Buongiorno Signor Leader, vorremmo donare ai nostri lettori qualche spicchio di conoscenza della sua figura.

Molto volentieri, grazie. Ma vi prego di non chiamarmi Leader, il Partito Che Non C'è non ha Leader ma tanti, tanti volti e personalità che lo rappresentano.

Ma come? Tutti i migliori prezzolati spin doctor stanno da settimane lavorando per posizionare nell'immagine pubblica una figura che incarni una specifica proposta politica...

Appunto.

Appunto cosa?

Appunto. Dovremmo sgretolare la convinzione che la politica sia spettacolo e one man show.
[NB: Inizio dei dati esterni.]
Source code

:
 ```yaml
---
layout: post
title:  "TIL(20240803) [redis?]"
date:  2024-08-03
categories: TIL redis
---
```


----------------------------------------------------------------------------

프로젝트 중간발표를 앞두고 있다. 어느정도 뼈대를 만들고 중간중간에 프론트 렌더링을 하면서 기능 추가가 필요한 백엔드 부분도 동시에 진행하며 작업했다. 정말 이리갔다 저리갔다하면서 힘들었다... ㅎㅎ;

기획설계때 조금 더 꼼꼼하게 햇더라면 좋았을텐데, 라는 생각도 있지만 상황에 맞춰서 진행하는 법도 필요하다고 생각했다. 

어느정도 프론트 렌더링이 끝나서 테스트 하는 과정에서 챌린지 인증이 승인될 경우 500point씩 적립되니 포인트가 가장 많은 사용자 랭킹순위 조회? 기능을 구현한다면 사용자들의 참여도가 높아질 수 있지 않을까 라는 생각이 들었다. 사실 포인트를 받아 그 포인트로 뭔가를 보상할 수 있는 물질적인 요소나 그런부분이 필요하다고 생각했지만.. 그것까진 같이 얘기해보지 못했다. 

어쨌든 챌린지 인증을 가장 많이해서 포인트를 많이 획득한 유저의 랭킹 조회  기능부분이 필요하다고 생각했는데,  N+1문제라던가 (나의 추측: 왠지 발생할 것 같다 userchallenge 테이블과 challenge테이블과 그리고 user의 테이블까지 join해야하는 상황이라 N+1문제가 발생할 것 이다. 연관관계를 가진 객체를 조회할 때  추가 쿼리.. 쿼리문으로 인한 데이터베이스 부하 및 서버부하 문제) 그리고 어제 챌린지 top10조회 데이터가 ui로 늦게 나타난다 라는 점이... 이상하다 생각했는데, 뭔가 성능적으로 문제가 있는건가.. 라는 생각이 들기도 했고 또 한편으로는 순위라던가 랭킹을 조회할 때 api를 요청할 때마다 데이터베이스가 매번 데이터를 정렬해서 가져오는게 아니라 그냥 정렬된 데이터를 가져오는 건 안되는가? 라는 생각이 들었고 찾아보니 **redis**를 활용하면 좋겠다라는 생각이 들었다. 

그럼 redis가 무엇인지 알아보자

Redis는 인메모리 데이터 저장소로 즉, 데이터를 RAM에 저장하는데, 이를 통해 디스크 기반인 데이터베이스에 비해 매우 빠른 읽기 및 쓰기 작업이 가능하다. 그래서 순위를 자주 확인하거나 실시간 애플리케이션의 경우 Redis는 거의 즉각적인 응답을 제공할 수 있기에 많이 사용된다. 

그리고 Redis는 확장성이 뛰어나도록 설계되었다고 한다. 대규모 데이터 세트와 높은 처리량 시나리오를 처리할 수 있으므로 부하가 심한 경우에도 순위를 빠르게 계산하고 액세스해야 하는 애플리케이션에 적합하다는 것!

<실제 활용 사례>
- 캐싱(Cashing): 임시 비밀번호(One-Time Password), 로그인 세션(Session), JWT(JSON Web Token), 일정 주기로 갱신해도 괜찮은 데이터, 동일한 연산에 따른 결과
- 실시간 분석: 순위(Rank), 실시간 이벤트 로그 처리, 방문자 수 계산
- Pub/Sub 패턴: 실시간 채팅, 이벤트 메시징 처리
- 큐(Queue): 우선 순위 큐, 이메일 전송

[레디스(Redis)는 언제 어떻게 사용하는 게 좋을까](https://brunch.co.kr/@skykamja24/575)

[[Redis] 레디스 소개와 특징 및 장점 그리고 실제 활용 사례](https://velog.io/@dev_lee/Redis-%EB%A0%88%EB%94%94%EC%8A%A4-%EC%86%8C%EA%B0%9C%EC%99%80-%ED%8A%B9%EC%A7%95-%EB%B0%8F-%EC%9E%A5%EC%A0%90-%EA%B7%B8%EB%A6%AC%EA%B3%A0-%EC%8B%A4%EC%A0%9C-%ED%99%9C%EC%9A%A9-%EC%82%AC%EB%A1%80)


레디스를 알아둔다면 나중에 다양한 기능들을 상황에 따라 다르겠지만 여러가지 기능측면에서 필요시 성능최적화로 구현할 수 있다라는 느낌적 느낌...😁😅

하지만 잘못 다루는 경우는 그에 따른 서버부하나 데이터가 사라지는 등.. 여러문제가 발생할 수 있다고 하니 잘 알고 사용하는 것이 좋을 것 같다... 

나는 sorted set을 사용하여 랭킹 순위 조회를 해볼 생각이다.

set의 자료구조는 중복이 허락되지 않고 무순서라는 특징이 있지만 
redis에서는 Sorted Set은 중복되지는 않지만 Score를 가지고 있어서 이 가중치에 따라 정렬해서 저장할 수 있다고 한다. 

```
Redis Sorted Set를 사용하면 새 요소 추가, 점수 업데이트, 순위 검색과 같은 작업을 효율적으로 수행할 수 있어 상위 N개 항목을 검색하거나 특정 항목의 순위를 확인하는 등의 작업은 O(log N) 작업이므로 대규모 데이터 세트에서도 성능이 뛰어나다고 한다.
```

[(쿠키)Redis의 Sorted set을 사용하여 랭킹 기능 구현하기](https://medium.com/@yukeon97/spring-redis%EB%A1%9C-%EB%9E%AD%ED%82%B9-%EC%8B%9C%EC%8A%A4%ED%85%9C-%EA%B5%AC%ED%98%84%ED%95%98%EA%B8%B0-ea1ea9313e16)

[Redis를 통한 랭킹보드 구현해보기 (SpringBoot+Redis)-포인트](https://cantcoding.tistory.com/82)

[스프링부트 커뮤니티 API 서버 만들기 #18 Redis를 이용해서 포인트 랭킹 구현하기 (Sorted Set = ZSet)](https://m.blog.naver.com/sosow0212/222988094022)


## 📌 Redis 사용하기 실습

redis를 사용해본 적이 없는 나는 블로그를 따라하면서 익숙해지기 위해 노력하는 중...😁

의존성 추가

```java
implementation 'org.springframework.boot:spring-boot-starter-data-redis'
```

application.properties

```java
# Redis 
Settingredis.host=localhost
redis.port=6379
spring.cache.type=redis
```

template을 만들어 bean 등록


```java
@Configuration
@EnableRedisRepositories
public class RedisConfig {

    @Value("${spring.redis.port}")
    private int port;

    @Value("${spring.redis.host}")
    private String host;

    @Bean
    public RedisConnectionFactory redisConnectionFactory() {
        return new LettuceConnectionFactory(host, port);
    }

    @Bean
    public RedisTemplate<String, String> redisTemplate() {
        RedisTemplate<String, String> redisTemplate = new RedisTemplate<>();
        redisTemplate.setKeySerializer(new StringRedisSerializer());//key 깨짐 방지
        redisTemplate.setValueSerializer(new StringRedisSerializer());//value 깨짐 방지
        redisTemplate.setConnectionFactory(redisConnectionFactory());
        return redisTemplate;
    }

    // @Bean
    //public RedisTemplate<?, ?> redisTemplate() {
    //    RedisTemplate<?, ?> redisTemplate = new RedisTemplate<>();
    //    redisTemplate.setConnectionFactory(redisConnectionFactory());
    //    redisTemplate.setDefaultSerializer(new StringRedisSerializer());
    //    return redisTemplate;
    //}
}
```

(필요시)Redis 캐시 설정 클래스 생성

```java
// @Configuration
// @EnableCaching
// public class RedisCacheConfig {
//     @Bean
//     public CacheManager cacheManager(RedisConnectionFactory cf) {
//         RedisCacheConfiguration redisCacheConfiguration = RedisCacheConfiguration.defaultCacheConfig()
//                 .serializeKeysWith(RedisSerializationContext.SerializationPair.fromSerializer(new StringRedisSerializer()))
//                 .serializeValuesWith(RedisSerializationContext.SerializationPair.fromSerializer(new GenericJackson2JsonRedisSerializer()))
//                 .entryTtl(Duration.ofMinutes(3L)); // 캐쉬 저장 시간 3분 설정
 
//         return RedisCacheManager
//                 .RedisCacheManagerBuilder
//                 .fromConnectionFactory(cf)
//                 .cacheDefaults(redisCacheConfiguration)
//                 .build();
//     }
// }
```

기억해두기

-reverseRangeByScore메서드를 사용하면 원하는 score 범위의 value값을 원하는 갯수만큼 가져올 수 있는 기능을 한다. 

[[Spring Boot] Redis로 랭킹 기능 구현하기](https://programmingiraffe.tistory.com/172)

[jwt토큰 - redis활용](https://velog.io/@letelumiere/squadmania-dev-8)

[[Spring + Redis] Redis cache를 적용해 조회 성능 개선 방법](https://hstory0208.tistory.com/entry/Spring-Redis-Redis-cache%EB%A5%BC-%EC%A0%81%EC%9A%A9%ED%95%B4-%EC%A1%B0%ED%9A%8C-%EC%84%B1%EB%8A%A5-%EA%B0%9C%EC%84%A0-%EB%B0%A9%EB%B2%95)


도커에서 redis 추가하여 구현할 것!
Il Pianeta è in bilico e non sarà una persona a rimetterlo in equilibrio, ma masse consapevoli, coinvolte, partecipi, non-deleganti.

Va bene, non parliamo di lei ma del suo Partito.

Non è mio.

… del Partito Che Non C'è...

Non c'è molto da dire: è una forza che chiede alla Politica di essere onesta.

Onestà, onestà. Questa si è già sentita.

Non mi riferisco solo all'integrità morale del personale politico, intendo “onestà” nel senso di raccontare l'odierna realtà per ciò che è davvero, l'opposto di quanto tutte le attuali forza politiche stanno facendo.

Ci spieghi.

E' molto semplice: oggi tutti i Leader – come voi li chiamate - ci raccontano come orienteranno il Paese qualora dovessero trovarsi nella condizione di guidarlo. Ogni Partito propone qualche aspetto interessante, ma nessuno ha il coraggio di dire che si tratta di piccoli palliativi. Perché il problema sta nel modello di società e nei limiti del sistema. Tutti propongono di migliorarlo, nessuno di trasformarlo o sostituirlo. Ma bisogna essere onesti, accettare la necessità impellente di un cambiamento sostanziale e cambiare. Cambiare. A lettere maiuscole.

Lavoro, occupazione, ambiente, legalità, istruzione, sanità, economia. Da dove si inizia, secondo lei? Scusi... secondo voi?

Da tutti questi temi e da nessuno. Mi spiego con un esempio: lavoro e occupazione. C'è chi propone  di introdurre un salario minimo retribuito con 9 euro all'ora, chi lo vorrebbe a 10 euro, chi suggerisce di ridurre il numero dei contratti nazionali, chi vorrebbe premiare le aziende che assumono, chi vorrebbe incentivare la capacità “calmierante” del mercato. Ma la domanda vera è: nel futuro c'è lavoro per tutte e tutti? Giovani e meno giovani?

Secondo lei?

Tutte le nostre società si basano sul principio economico, ormai egemone su ogni ganglio della nostra vita. E' un principio terribilmente semplice che fa leva su un elemento: il consumo.
Crescita. Sviluppo. L’economia basata sui consumi. E' la regola di tutti gli economisti di ieri e di oggi: far crescere i consumi. Ma quando in una famiglia ci sono già 2 o 3 televisori, altrettante auto, una lavatrice supermoderna e mille oggetti di arredo, la regola principe dell’economia rischia di non funzionare più: le fabbriche sono tante e fortemente in competizione tra loro, producono ma non vendono, gli operai perdono il lavoro e senza stipendio acquistano e consumano meno. E’ la crisi, bellezza ! E poi scopri che più consumiamo e peggio stiamo, che stiamo danneggiando irrimediabilmente il nostro Pianeta,  che ci stiamo mangiando il nostro futuro e quello dei nostri figli. E’ come se continuassimo a segare il ramo su cui siamo seduti: prima o poi il ramo si spezza. E tu … per terra ! Se la smettiamo di consumare, che fine fa il nostro bel modello di società opulenta ?

E quindi cosa proponete?

Di essere onesti. Di immaginare un futuro in cui il lavoro sia centrale ma per “aggiustare” ciò che è di proprietà comune e non per un salario. Abbiamo una enormità di situazioni da “aggiustare”: fiumi, mari, colline, boschi, città, ghiacciai... di tutto e di più.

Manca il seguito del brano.